(671b) A Quantitative Description of Absolute Endocytosis and Exocytosis Rates for Nanoparticles

Authors: 
Heller, D. A., Massachusetts Institute of Technology
Strano, M. S., Massachusetts Institute of Technology


The endocytosis of nanoparticles is important to drug delivery, bioimaging and toxicology. However, there is no quantitative model linking internalization rate with nanoparticle geometry.
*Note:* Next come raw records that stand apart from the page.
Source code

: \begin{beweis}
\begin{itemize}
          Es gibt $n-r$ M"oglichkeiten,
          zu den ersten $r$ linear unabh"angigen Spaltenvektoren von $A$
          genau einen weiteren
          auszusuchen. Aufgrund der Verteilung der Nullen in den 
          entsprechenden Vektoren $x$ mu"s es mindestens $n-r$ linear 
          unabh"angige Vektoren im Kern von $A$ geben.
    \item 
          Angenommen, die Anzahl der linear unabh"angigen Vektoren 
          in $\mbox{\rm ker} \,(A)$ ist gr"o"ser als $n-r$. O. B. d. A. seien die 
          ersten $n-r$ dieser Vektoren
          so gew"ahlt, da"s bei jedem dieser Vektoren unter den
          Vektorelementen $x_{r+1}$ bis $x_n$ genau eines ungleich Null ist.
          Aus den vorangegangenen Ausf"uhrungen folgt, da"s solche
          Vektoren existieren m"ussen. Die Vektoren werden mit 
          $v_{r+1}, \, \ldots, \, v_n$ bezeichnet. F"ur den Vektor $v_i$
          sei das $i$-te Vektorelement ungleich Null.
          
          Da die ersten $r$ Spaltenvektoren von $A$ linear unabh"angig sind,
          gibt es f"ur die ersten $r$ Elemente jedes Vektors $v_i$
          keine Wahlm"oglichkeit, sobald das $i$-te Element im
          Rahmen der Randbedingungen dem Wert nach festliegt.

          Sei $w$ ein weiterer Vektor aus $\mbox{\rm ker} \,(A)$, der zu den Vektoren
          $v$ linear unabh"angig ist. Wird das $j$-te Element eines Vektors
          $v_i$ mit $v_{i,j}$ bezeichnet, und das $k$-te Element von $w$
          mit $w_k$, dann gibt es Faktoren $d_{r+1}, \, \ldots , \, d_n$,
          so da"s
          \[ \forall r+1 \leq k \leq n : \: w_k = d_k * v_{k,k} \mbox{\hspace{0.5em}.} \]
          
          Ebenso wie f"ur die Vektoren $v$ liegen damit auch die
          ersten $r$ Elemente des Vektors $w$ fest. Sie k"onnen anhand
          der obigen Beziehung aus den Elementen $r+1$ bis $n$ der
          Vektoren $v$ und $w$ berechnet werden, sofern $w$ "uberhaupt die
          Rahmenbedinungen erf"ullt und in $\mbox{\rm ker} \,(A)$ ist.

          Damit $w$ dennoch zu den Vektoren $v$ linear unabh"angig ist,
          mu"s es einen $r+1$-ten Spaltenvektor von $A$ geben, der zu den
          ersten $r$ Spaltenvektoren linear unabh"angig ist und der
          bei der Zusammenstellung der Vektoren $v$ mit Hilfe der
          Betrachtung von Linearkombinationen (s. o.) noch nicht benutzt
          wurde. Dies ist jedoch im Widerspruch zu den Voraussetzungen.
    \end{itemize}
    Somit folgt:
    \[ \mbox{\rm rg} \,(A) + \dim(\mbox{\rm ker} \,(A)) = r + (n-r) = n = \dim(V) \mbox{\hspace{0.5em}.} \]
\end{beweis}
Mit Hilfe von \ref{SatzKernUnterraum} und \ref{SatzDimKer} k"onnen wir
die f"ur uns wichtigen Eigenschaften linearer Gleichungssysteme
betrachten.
Current theory suggests that the rate is bracketed by elastic energy release as the cell membrane wraps the nanoparticle and an entropic penalty as additional cell surface receptors are recruited to continue the process. While successful in predicting a maximum uptake at a given radius, the approach requires this value be a threshold below which endocytosis is impossible and this is in direct contradiction to experiment. To address this, we develop a deterministic kinetic model and assert that nanoparticles smaller than the predicted cutoff can cluster on the cell surface after diffusion, thereby gaining the free energy necessary to surmount the entropic barrier for uptake. We focus on d(GT)15 wrapped SWNT1, and use its intrinsic band gap fluorescence to track interactions with 3T3 cells using a 2D InGaAs imaging array coupled to an inverted microscope with a perfusion stage2.

The model accurately describes uptake rates from single particle tracking for single walled carbon nanotubes(SWNT)2 of lengths from 130±18 to 660±40 nm and literature data for Au nanoparticles of diameters from 14 to 100 nm. Remarkably, both have a maximum rate near 25 nm when scaled using an interaction radius for membrane diffusion. The endocytosis rate constant of SWNT (10-3 min-1) is nearly 1000 times that of Au nanoparticles (10-6 min-1). The recycling (exocytosis) rate constants are similar in magnitude (10-4 to 10-3 min-1) for poly(D,L-lactide-co-glycolide), SWNT and Au nanoparticles and across cell lines and generally decrease with increasing size. The ability to understand and predict the cellular uptake of nanoparticles quantitatively should find utility in designing nano-systems with controlled toxicity, efficacy and functionality.

(1) Jin, H.; Jeng, E. S.; Heller, D. A.; Jena, P. V.; Kirmse, R.; Langowski, J.; Strano, M. S. Macromolecules 2007, 40, 6731-6739.

(2) Jin, H.; Heller, D. A.; Strano, M. S. Nano Lett. 2008, ASAP.